Ia menegaskan Komisi IV akan mengkaji isu ini secara objektif dengan memprioritaskan perlindungan petani dan ketahanan pangan nasional.
Johan menilai, volume 1.000 ton beras tergolong kecil dibanding produksi nasional. Namun, ia menekankan, perdagangan pangan strategis tetap harus diawasi ketat agar tidak memicu gejolak pasar atau menekan harga gabah petani.
"Kami tidak ingin polemik ini menjadi bias politik. Yang terpenting adalah memastikan bahwa kebijakan apa pun tidak mengganggu serapan gabah petani, tidak menekan harga di tingkat produsen, dan tidak merusak momentum produksi dalam negeri," ujar Johan dalam keterangan tertulis, dikutip Jumat (27/2/2026) di Jakarta.

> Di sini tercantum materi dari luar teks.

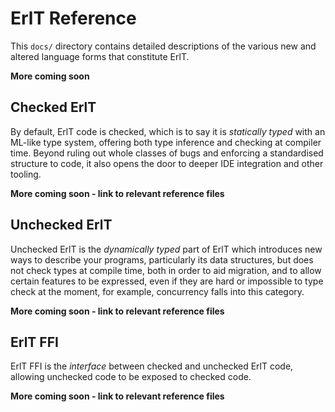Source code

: # ErlT Reference

This `docs/` directory contains detailed descriptions of the various new and
altered language forms that constitute ErlT.

**More coming soon**

## Checked ErlT

By default, ErlT code is checked, which is to say it is _statically typed_ with an ML-like type system,
offering both type inference and checking at compiler time.
Beyond ruling out whole classes of bugs and enforcing a standardised structure to code, it also opens the door
to deeper IDE integration and other tooling.

**More coming soon - link to relevant reference files**

## Unchecked ErlT

Unchecked ErlT is the _dynamically typed_ part of ErlT which introduces new ways to
describe your programs, particularly its data structures, but does not check types at
compile time, both in order to aid migration, and to allow certain features to be expressed,
even if they are hard or impossible to type check at the moment, for example, concurrency
falls into this category.

**More coming soon - link to relevant reference files**

## ErlT FFI

ErlT FFI is the _interface_ between checked and unchecked ErlT code, allowing unchecked code to be exposed
to checked code.

**More coming soon - link to relevant reference files**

Ia mengatakan, Komisi IV DPR RI akan meminta penjelasan teknis pemerintah dalam forum resmi untuk memastikan komitmen tersebut tidak bertentangan dengan arah penguatan swasembada dan kedaulatan pangan.
Johan juga menekankan pengawasan kebijakan pangan harus dilakukan hati-hati dan berbasis data, termasuk menjaga stabilitas harga serta mengoptimalkan peran Bulog dalam penyerapan.
"Ketahanan pangan adalah soal kedaulatan bangsa. Politik boleh berbeda pendapat, tetapi pangan tidak boleh terganggu. Komisi IV akan tetap fokus memastikan produksi nasional kuat dan petani terlindungi," tegas politisi Fraksi PKS ini.
Dikatakan Johan, Komisi IV akan terus mengawal kebijakan pangan agar tetap berpihak pada kepentingan rakyat, sekaligus menjaga stabilitas nasional di tengah dinamika perdagangan global. * (wulandari)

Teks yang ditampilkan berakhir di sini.